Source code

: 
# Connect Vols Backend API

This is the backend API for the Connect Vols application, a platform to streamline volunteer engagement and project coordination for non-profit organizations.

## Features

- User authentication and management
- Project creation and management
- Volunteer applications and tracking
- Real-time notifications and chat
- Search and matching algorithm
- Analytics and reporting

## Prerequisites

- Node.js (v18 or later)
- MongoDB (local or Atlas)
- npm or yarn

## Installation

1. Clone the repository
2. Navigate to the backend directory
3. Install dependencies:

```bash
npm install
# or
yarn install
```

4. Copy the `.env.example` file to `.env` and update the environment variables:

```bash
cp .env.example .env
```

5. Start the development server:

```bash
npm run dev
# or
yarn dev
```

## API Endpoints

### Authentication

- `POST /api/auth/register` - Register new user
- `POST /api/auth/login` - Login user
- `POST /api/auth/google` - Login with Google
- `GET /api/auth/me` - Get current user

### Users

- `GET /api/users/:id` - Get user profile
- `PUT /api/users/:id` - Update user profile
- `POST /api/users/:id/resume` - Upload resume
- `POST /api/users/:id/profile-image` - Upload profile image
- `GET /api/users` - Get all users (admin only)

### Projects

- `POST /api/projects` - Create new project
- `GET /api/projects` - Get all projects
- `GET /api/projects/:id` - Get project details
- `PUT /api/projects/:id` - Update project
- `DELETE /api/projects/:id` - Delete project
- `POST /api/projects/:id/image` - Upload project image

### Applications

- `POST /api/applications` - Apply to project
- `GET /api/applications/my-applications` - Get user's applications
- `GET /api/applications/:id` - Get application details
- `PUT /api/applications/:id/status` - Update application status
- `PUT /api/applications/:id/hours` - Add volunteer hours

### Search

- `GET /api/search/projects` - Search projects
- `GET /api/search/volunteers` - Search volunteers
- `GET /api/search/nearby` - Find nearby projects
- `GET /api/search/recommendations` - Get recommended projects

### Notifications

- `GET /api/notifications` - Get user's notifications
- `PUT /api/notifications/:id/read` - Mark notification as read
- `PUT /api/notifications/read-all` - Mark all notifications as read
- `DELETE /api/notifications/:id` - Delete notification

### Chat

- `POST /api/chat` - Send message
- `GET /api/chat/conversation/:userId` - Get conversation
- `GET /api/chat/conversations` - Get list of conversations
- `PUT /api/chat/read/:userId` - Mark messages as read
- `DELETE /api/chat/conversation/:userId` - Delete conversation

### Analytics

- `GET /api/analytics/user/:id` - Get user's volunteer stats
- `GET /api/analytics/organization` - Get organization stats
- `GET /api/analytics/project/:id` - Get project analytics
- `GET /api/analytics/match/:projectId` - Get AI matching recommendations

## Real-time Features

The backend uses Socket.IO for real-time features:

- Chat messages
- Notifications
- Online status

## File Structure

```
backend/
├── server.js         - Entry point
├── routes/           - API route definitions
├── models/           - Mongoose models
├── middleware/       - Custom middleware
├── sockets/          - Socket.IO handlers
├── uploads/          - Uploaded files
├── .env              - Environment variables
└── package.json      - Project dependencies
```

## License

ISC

________________

## The task:
This exercise calls for the line containing "- Get conversation" and each line after it in the records, copied exactly.

## Answer below:
- `GET /api/chat/conversation/:userId` - Get conversation
- `GET /api/chat/conversations` - Get list of conversations
- `PUT /api/chat/read/:userId` - Mark messages as read
- `DELETE /api/chat/conversation/:userId` - Delete conversation

### Analytics

- `GET /api/analytics/user/:id` - Get user's volunteer stats
- `GET /api/analytics/organization` - Get organization stats
- `GET /api/analytics/project/:id` - Get project analytics
- `GET /api/analytics/match/:projectId` - Get AI matching recommendations

## Real-time Features

The backend uses Socket.IO for real-time features:

- Chat messages
- Notifications
- Online status

## File Structure

```
backend/
├── server.js         - Entry point
├── routes/           - API route definitions
├── models/           - Mongoose models
├── middleware/       - Custom middleware
├── sockets/          - Socket.IO handlers
├── uploads/          - Uploaded files
├── .env              - Environment variables
└── package.json      - Project dependencies
```

## License

ISC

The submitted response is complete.